Sep 13, 2017

Saving To Sail Away


Saving money is very responsible, and being responsible is...very boring. As in, you don’t go to concerts, movies, or even on vacations kind of boring. But, you don’t have to spend a lot of money to have fun. 

“Baby I don't need dollar bills to have fun tonight (I love cheap thrills)!” ~Sia

People think saving is boring. Or… maybe people just think I’m boring, because no one ever leaps to talk to me about money. 

But I don’t think it’s me. My sense is that people talk about how to get likes on Instagram more then they discuss financial strategies.

We have this trickery in the United States. Instead of just talking openly about money, we hide wealth and display it abstractly based on the house we live in, the car we drive, the clothes we wear. It is stupid to engage in this game. The truth is that everyone is broke. I know this because everyone goes to work.

Rich people don’t go to work. 

Or… if they are truly rich and still go to work, then they are just emotionally bankrupt. If someone is so rich that they don’t have to go to work, but go anyway because they can’t think of anything better to do… that person is a lost soul. That person should become my patron, because I can think of all sorts of ways to spend their riches. Just look at Steve Jobs. Super rich, and fucked up. 

We all portray these glamorous lifestyles on social media, but the truth is that 99% of us spend the better part of our day working for the man so we can pay off the loan we got to buy shit we couldn’t afford while trying to show off how rich we were.

It’s socially expected, an actual measure of achievement when a person can sell themselves into 30 years of corporate slavery in the form of a home mortgage.

The saying “you live, you work, you die” is just another way of saying “your childhood, your adulthood, your old age.”

Why is that normal? 

I’m sorry, but I’ll pass on “normal.” I don’t want to spend the best years of my life going to work. I don’t care how much you love your job. I had a great job. I was my own boss, I made good money, I worked with cool people and had cool customers. 

I still quit!

Not because I’m rich. Which, I’ll grant you, by many standards I am rich, but I’m no millionaire. I’m able to quit my job and sail away because of the decisions I made. Many of those decisions were financial. 

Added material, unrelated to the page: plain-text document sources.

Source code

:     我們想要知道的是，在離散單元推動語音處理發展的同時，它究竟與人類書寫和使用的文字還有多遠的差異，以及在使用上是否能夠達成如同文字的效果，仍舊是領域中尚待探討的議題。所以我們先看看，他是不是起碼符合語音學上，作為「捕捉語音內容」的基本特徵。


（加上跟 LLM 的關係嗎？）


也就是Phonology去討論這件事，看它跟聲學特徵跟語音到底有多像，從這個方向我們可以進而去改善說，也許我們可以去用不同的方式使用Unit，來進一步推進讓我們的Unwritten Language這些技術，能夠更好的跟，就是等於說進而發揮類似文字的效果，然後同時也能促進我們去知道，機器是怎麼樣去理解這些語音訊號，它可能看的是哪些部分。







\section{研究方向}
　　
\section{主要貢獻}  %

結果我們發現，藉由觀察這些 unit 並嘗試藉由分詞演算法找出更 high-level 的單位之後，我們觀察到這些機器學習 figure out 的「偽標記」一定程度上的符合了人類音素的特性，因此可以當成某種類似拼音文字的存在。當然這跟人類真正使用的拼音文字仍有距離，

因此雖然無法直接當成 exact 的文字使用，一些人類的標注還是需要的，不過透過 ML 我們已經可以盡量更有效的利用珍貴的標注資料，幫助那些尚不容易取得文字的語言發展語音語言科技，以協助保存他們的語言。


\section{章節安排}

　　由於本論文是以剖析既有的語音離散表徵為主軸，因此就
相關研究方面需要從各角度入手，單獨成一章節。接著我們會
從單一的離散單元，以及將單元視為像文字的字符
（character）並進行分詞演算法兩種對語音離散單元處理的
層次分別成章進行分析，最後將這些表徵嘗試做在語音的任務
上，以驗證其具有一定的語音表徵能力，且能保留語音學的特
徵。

Whatever your dream is. Sailing away, touring the country in an RV, backpacking through Thailand, if your dream is not “commuting to my 40 hour per week job, 5 days a week, 50 weeks a year.” Then you need to get smart about how you spend your money!

I’m not some bullshit 21-year-old content marketer fresh out of college with 60k in debt creating some bullshit tips compiled from the internet. I’m sitting on a boat right now. Sometime next week I’ll sail 100 miles from Muskegon to Chicago. It will mark the beginning of a vacation, nay, an adventure that will be measured in years rather than weeks. I’m the real deal, the living proof that these tips and tricks actually work. 

They worked when I was 21, exploring Canada’s stunning North Channel, they worked when I was 24, poor but living free in the Exumas, they worked for me when I was 28 and managing an annual corporate budget of nearly a million dollars, and they work for me now, a 33 year old who is debt and job free. 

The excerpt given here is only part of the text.